Cover Letters & the Scourge of Interests

Dr Steve Joy

It is a truth universally acknowledged, that a postdoc applying for an academic position must have a long list of ‘research interests’. Or so it seems to me, because I have noticed this scourge an awful lot in recent months. That is, cover letters which begin with long lists of interests that are all-too-vanilla and unconvincing: “My research interests include Thomas Mann, German Modernist literature, psychoanalysis, queer theory and performativity, the senses, the body, chocolate ice cream, Western phonocentrism, and Barbra Streisand.” And consider for a moment the thought, called forth by the menacing presence of the verb ‘include’, that these nine interests are only a select list. Hydra-like, there's no cutting them back.

Admittedly, the above list is partly a joke (my attempts to work Barbra into my research never came off), but it mimics a type of phrase that I have very commonly found in the opening paragraph of researchers’ cover letters. And that's before we even get into the issue of people who identify themselves as having four or five  monographs 'in preparation' at once, as well as a slew of articles...

So why is a list of research interests bad? And what’s so wrong about having a breadth of interests? Taking that last question in reverse, here's the thing about interests: in an overcrowded job market such as academia, where individuals and institutions live or die by their research productivity, nobody can afford to care about your interests. What you're interested in is about the inner workings of your psyche; selection committees need to see evidence of your external, real-world achievements. Let's face it, your interests are not REF-able. The rhetoric needs shifting: emphasise what you have successfully done.

Second, what's wrong with breadth? What's wrong, you ask, with those endlessly proliferating interests presented in a list? My response is another question: how does a list of subjects or topics (often, I notice, with only cursory effort to explain how your work connects them) help you to present yourself as a world-class scholar in a particular field? The effect is dissipative. Candidates who enumerate half a dozen half-connected themes will invariably seem like jacks of all trades and masters of none. Certainly not masters of prioritisation. 

Linked to this is the question of whether the people receiving your letter will be able to get a sense of who you actually are. Can they understand you and what you can do? This isn't idle speculation. If they can't form a meaningful impression of you, how will they be able to decide whether you are the sort of candidate whom they would like to invite to interview, or whether you fit with the needs of their department? Make it easy for them because they lack the time, and very probably the motivation, for inference.

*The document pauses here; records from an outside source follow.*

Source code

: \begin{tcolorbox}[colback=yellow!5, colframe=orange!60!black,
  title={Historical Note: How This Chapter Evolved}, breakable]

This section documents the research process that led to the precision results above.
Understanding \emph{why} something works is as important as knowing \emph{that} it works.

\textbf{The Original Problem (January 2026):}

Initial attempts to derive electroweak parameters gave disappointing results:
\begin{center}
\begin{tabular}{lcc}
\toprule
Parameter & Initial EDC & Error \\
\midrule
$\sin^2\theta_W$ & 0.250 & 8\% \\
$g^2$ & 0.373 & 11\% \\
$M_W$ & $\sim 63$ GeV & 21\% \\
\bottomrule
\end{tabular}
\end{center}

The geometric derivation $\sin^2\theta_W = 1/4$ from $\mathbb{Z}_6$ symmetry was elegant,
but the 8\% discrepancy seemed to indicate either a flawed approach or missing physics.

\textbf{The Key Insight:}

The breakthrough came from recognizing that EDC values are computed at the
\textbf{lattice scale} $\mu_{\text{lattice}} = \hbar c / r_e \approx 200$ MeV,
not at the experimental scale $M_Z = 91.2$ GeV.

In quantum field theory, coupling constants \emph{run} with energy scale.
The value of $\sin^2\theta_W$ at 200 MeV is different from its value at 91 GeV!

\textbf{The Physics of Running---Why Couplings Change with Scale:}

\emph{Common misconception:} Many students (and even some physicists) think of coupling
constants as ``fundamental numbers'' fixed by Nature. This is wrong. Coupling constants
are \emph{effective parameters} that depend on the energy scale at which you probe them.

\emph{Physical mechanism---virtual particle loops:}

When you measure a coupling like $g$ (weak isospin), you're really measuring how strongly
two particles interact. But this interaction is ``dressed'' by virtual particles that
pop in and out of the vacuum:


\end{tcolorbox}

Instead, I would say that you need to be thinking identity and achievement. Something more along these lines: "My primary research focus is in the area of X, where I have shown Y, most recently in my monograph/article called Z." Not great poetry, I admit, but hopefully you get the idea. And whilst I am adamant that you should banish the phrase 'research interests' for the reasons stated above, I am willing to give a little ground on the breadth point. Remember that I am only talking here about your opening paragraph and about the need to present a clear scholarly identity at the outset of your letter. You can go on to demonstrate, in conjunction with the CV and your other application documents, just how wide-ranging and ecumenical are your research -- achievements.